Linas Vepstas wrote:
On Wed, Oct 03, 2007 at 12:20:10PM -0400, Richard Loosemore wrote:
Second, You mention the 3-body problem in Newtonian mechanics. Although I did not use it as such in the paper, this is my poster child of a partial complex system. I often cite the case of planetary system dynamics as an example of a real physical system that is PARTIALLY complex, because it is mostly governed by regular dynamics (which lets us predict solar eclipse precisely), but also has various minor aspects that are complex, such as Pluto's orbit, braiding effects in planetary rings, and so on.

Richard, we had this conversation in private, but we can have it again
in public. J Storrs Hall is right. You can't actually say that the
3-body problem has "various minor aspects that are complex, such as
Pluto's orbit". That's just plain wrong.
The phonomenon you are describing is known as the "small divisors
problem", and has been studied for several hundred years, with a
particularly thick corpus developed about 150 years ago, if I remember
rightly. The initial hopes of astronomers were that planetary motion
would be exactly as you describe it: that its mostly regular dynamics, with just some minor aspects, some minor corrections. This hope was dashed. The minor corrections, or perturbations, have a denominator, in which appear ratios of periods of orbits. Some of
these denominators can get arbitrarily small, implying that the "small
correction" is in fact unboundedly large. This was discovered, I dunno,
several hundred years ago, and elucidated in the 19th century. Both
Poincare and Einstein made notable contributions. Modern research into chaos theory has shed new insight into "what's really going on"; it has *not*, however, made planetary motion only a "partially complicated system". It is quite fully wild and wooly. In a very deep sense, planetary motion is wildly and insanely unpredicatable. Just becaouse we can work out numerical simulations for the next million years does not mean that the system is complex in only minor ways; this is a fallacious deduction.

Note the probabilites of pluto going bonkers are not comparable
to the sun tunneling into bloomingdale's but are in fact much, much
higher. Pluto could fly off tommorrow, and the probability is big
enough that you have to actually account for it.

The problem with this whole email thread tends to be that many people are willing to agree with your conclusions, but dislike the manner in which they are arrived at. Brushing off planetary motion, or the Turing-completeness of Conway's life, just basically points to
a lack of understanding of the basic principles to which you appeal.

Linas,

The difficulty I sometimes have with discussions in this format is that it is perfectly acceptable for people to disagree with the ideas, but they should keep personal insults OUT of the discussion -- and accordingly, in my reactions to other people, I *never* introduce ad hominem remarks, I only *respond* to ad hominem insults from others. I responded that way when Josh decided to disagree by using extremely insulting language. To anyone who disagrees politely, I will put in huge amounts of effort to meet their criticisms, help clarify the issues, apologize for any lack of clarity on my part, etc.

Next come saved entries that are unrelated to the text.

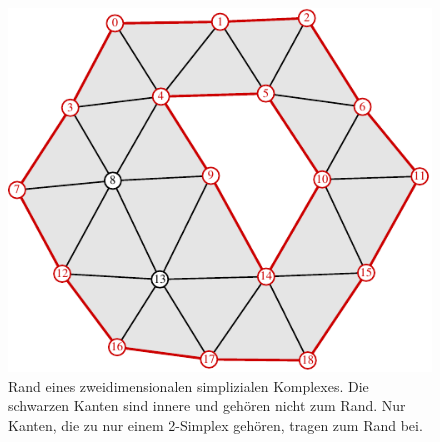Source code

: %
%
%
\begin{figure}
\centering
\includegraphics{chapters/120-topologie/images/rand.pdf}
\caption{Rand eines zweidimensionalen simplizialen Komplexes.
Die schwarzen Kanten sind innere und gehören nicht zum Rand.
Nur Kanten, die zu nur einem 2-Simplex gehören, tragen zum Rand bei.
\label{buch:topologie:homologie:fig:rand}}
\end{figure}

Now, to the subject at hand.

I hear what you are saying about the 3-body problem. [I would have been happier if YOU had managed to phrase it without making assertions about what I do and do not understand, because I earned a physics degree, with a strong Astronomy component, back in 1979, and I have been aware of these issues for a very long time].

Even though you assertively declare that my use of the example of plenetary orbits is "just plain wrong", I knew exactly what I was doing when I picked the example, and it is precisely correct.

I will explain why.

The core issue has to do with what I actually mean when I say that planetary orbits contain a "small amount of complexity". You are interpreting that statement one way, but I am using in a different way. It is my usage that matters, because this discussion is, after all, about my paper, the way I used the phrase in that paper, and the way that other people who talk about "amounts of complexity" would tend to use that phrase.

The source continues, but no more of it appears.